Mass ATV Association, Inc.
BYLAWS
(as ratified on 9/28/2005)
ARTICLE I. - Purpose
Section 1. The purpose of the Mass ATV Association,
Inc. is to stimulate and advance the general welfare and
safety of ORV
(1)
recreation, to serve the interest of ORV owners, to educate such owners
about discriminatory legislation, regulations and burdensome taxation,
to develop a fraternal spirit among local ORV and other outdoor
enthusiasts, to hold ORV related recreational, social, volunteer and
educational events, to provide a medium for the exchange of ORV
information, to own or lease property for Association uses, and to
perform all desirable and lawful functions for the successful operation
of the Association and in the general public interest.
ARTICLE II. - Membership
Section 1. Membership in the Association shall consist of the
following classes:
a) a. Active Members
b) b. Associate Members (non- voting group or business
sponsors)
Section 2. Active membership is available to all adult owners or
riders of Off Road Vehicles. For purposes of Association Membership, an
adult shall be defined as a person eighteen years or older, possessing a
valid driver’s license issued to them by their State of Residence. The
Association may choose to offer discounted membership to Family Groups.
Non-adult Family Group Members may be issued Junior membership cards.
Junior membership card holders will not be voting members and may
participate in Association activities only with adult supervision and
written parental permission as may be deemed appropriate by the Board of
Directors.
Section 3. Each active member shall be entitled to one vote.
Section 4. The Board of Directors may establish the
qualifications and rights of Associate Members. The Board of Directors
may permit selected Associate Members the right to pre-pay for and issue
coupons for active membership for its customers or organization members
and at a discounted rate in a manner and amount to be determined by the
Board of Directors. A coupon or receipt for pre-payment of dues alone,
shall not be considered evidence of approved membership but shall
accompany a written application for individual membership and submitted
to the Association for its normal approval process. Associate Member
groups and businesses may not assume the rights or privileges of Active
Membership for its owners, directors, managers and employees/ members by
virtue of their Associate Member status.
Section 5. Applications for membership shall be made
in writing addressed to the Secretary of
the Association on the appropriate form containing an agreement by the
applicant to abide by the Bylaws of the Association. The Secretary
shall refer each application for membership to the Association
President, Vice President or a Membership Officer/Committee
designated by the Board of Directors,
for final approval and election to the Association upon satisfaction of
the dues requirement.
Section
6. Memberships shall remain active for one year from the date an
individual application is approved and the dues requirement is
satisfied.
Section 7. A member may resign from the Association at any time
upon written notice to the Secretary.
Section 8. Membership in the Association may be terminated by
majority vote of the Board of Directors in the event of non-payment of
dues or for other reasons consistent with the Association's best
interest.

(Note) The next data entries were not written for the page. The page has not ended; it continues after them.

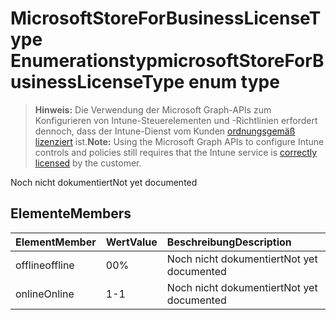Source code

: # <a name="microsoftstoreforbusinesslicensetype-enum-type"></a><span data-ttu-id="4f9c5-101">MicrosoftStoreForBusinessLicenseType Enumerationstyp</span><span class="sxs-lookup"><span data-stu-id="4f9c5-101">microsoftStoreForBusinessLicenseType enum type</span></span>

> <span data-ttu-id="4f9c5-102">**Hinweis:** Die Verwendung der Microsoft Graph-APIs zum Konfigurieren von Intune-Steuerelementen und -Richtlinien erfordert dennoch, dass der Intune-Dienst vom Kunden [ordnungsgemäß lizenziert](https://go.microsoft.com/fwlink/?linkid=839381) ist.</span><span class="sxs-lookup"><span data-stu-id="4f9c5-102">**Note:** Using the Microsoft Graph APIs to configure Intune controls and policies still requires that the Intune service is [correctly licensed](https://go.microsoft.com/fwlink/?linkid=839381) by the customer.</span></span>

<span data-ttu-id="4f9c5-103">Noch nicht dokumentiert</span><span class="sxs-lookup"><span data-stu-id="4f9c5-103">Not yet documented</span></span>
## <a name="members"></a><span data-ttu-id="4f9c5-104">Elemente</span><span class="sxs-lookup"><span data-stu-id="4f9c5-104">Members</span></span>
|<span data-ttu-id="4f9c5-105">Element</span><span class="sxs-lookup"><span data-stu-id="4f9c5-105">Member</span></span>|<span data-ttu-id="4f9c5-106">Wert</span><span class="sxs-lookup"><span data-stu-id="4f9c5-106">Value</span></span>|<span data-ttu-id="4f9c5-107">Beschreibung</span><span class="sxs-lookup"><span data-stu-id="4f9c5-107">Description</span></span>|
|:---|:---|:---|
|<span data-ttu-id="4f9c5-108">offline</span><span class="sxs-lookup"><span data-stu-id="4f9c5-108">offline</span></span>|<span data-ttu-id="4f9c5-109">0</span><span class="sxs-lookup"><span data-stu-id="4f9c5-109">0%</span></span>|<span data-ttu-id="4f9c5-110">Noch nicht dokumentiert</span><span class="sxs-lookup"><span data-stu-id="4f9c5-110">Not yet documented</span></span>|
|<span data-ttu-id="4f9c5-111">online</span><span class="sxs-lookup"><span data-stu-id="4f9c5-111">Online</span></span>|<span data-ttu-id="4f9c5-112">1</span><span class="sxs-lookup"><span data-stu-id="4f9c5-112">-1</span></span>|<span data-ttu-id="4f9c5-113">Noch nicht dokumentiert</span><span class="sxs-lookup"><span data-stu-id="4f9c5-113">Not yet documented</span></span>|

Termination of the membership of any member shall not release
said member from the obligation to pay all dues and other amounts owed
for the period of membership.
ARTICLE Ill. - Management
Section 1. The Management of the Association shall be vested in
the Board of Directors.
ARTICLE IV. - Board of Directors
Section
1. The Board of Directors shall consist of a minimum of three
Directors, each of whom shall be an active member of the Association.
Directors shall be elected prior to the Annual Meeting of the membership
and shall take office at the close of the Annual Meeting for a term of
one year.
Section 2. If vacancies of the Board of Directors should occur
by reason of resignation or otherwise, the remaining Directors may, at
their option, by majority vote elect a successor for each unexpired
term.
Section 3. A majority of the members of the Board of Directors
shall constitute a quorum for the transaction of Association business.

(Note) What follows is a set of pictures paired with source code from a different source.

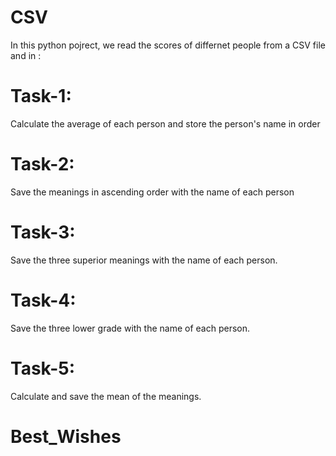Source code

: # CSV
In this python pojrect, we read the scores of differnet people from a CSV file and in :
# Task-1:
Calculate the average of each person and store the person's name in order
# Task-2:
Save the meanings in ascending order with the name of each person
# Task-3:
Save the three superior meanings with the name of each person.
# Task-4:
Save the three lower grade with the name of each person.
# Task-5:
Calculate and save the mean of the meanings.



# Best_Wishes
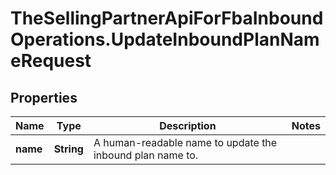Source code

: # TheSellingPartnerApiForFbaInboundOperations.UpdateInboundPlanNameRequest

## Properties
Name | Type | Description | Notes
------------ | ------------- | ------------- | -------------
**name** | **String** | A human-readable name to update the inbound plan name to. | 


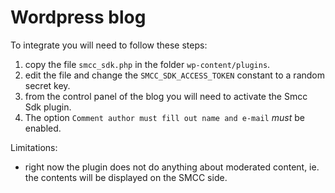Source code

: # Wordpress blog

To integrate you will need to follow these steps:

1. copy the file `smcc_sdk.php` in the folder `wp-content/plugins`.
2. edit the file and change the `SMCC_SDK_ACCESS_TOKEN` constant to a random secret key.
3. from the control panel of the blog you will need to activate the Smcc Sdk plugin.
4. The option `Comment author must fill out name and e-mail` *must* be enabled.

Limitations:

- right now the plugin does not do anything about moderated content, ie. the contents will be displayed on the SMCC side.
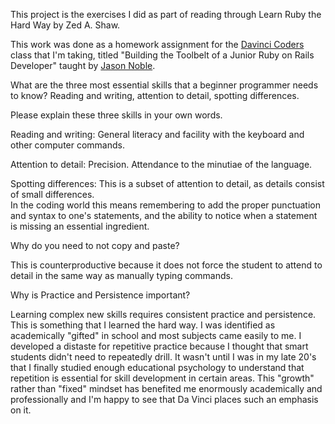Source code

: This project is the exercises I did as
part of reading through Learn Ruby the 
Hard Way by Zed A. Shaw.

This work was done as a homework assignment
for the [Davinci Coders](http://www.davincicoders.com/)
class that I'm taking, titled "Building
the Toolbelt of a Junior Ruby on Rails 
Developer" taught by [Jason Noble](http://jasonnoble.org).

What are the three most essential skills that a beginner programmer needs to know?
Reading and writing, attention to detail, spotting differences.


Please explain these three skills in your own words.

Reading and writing:  General literacy and facility with the keyboard and other computer commands.

Attention to detail:  Precision.  Attendance to the minutiae of the language.  

Spotting differences:  This is a subset of attention to detail, as details consist of small differences.  
In the coding world this means remembering to add the proper punctuation and syntax to one's statements,
and the ability to notice when a statement is missing an essential ingredient.



Why do you need to not copy and paste?

This is counterproductive because it does not force the student to attend to detail in the same 
way as manually typing commands.  



Why is Practice and Persistence important?

Learning complex new skills requires consistent practice and
persistence.  This is something that I learned the hard way.
I was identified as academically "gifted" in school and most 
subjects came easily to me.  I developed a distaste for repetitive
practice because I thought that smart students didn't need to 
repeatedly drill.  It wasn't until I was in my late 20's that
I finally studied enough educational psychology to understand
that repetition is essential for skill development in certain areas.
This "growth" rather than "fixed" mindset has benefited me enormously
academically and professionally and I'm happy to see that Da Vinci
places such an emphasis on it.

Section 4. Meetings of the
Board of Directors shall be held at such time and place as may be fixed
from time to time by resolution of the Board of Directors, or by call of
the President. The Board of Directors shall hold its regular Annual
Meeting in conjunction with and at the place of the annual meeting of
the membership. Upon the written request of a quorum of Board members,
the Secretary shall call a special meeting of the Board of Directors.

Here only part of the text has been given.